One Cubs fan, an ESPN writer named Wayne Drehs, was so eager to see his Cubs finally win the World Series that he postponed open-heart surgery. Drehs has an aneurysm on his aorta and was told he needed surgery sooner rather than later. The aneurysm could burst at any moment and potentially kill him.
Here is Drehs explaining his decision:
Before his nurse could even explain the procedure, before the talk of stopping my heart or putting me on a ventilator, I said four words: After the World Series. She said something about the Indians, how she wasn't sure they would even make the World Series. And I told her no. She didn't get it. This was because of the Cubs. I pulled out a calendar and told her we could schedule the procedure for the first Monday after the World Series: Nov. 7. The doctors agreed.
Friends urged Drehs to have the procedure immediately -- "This is the World Series of life," one friend told him -- but he decided to wait. He didn't want to miss the action.
Coincidentally enough, Drehs was treated by a cardiac surgeon in Cleveland, and was in town for Games 1 and 2 of the World Series. He was originally scheduled to cover the series for ESPN, but couldn't due to his medical issue.

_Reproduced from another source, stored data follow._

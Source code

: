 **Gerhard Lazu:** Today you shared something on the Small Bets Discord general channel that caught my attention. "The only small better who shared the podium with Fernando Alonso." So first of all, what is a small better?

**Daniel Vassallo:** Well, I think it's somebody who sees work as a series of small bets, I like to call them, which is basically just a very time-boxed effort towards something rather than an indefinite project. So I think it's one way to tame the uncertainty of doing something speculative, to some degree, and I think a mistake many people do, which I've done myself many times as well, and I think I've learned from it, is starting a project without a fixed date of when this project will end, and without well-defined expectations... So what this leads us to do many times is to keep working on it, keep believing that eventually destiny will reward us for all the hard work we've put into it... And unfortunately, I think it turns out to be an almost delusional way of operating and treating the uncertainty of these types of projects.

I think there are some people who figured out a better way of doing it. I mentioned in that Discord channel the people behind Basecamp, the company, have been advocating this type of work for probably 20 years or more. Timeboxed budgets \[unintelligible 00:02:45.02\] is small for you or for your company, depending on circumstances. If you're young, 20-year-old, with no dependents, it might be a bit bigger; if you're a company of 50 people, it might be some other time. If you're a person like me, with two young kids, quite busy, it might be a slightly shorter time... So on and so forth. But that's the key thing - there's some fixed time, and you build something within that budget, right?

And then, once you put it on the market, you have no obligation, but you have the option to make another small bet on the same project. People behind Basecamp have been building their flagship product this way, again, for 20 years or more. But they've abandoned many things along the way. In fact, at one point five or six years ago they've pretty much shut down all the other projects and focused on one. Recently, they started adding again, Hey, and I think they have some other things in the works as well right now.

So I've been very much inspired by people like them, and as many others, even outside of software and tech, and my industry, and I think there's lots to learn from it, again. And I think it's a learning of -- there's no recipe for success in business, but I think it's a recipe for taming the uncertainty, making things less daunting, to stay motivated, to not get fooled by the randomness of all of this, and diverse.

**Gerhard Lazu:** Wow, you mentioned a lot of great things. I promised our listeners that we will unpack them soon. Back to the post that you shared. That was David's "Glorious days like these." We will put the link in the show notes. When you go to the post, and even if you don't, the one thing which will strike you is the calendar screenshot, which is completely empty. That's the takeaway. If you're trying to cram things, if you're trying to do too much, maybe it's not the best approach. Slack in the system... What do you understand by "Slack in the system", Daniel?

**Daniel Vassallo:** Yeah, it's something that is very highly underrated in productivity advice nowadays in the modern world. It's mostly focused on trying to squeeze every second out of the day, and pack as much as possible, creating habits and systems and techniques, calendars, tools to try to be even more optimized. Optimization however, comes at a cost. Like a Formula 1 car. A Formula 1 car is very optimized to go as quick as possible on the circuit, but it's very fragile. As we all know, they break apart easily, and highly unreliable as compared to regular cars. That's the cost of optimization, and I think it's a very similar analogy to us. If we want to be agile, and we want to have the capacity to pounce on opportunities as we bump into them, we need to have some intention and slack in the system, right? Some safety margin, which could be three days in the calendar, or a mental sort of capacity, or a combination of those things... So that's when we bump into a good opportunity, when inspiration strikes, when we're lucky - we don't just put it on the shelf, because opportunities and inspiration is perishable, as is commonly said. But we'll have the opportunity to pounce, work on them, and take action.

A little more than 30 years ago, on the afternoon of May 26, 1986, my grandfather had a stroke at Wrigley Field. His friends said he was heckling Pete Rose when it happened. He spent the rest of his life in a nursing home, unable to use the left side of his body. I had been to Wrigley probably a hundred times since then. Each time I climbed those cement stairs and looked out to the ivy and old scoreboard, I thought about him and how much he loved the Cubs. But on the day before this year's division series, a paralyzing fear came over me. What if I was next? I began to sweat. And shake. I tried to talk to colleagues and friends like everything was fine. But inside I was flipping out. I left without writing a word.
Drehs will have his six-hour life-saving surgery Monday, and he'll do it having seen his favorite team win the World Series for the first time in several generations. That is pretty cool.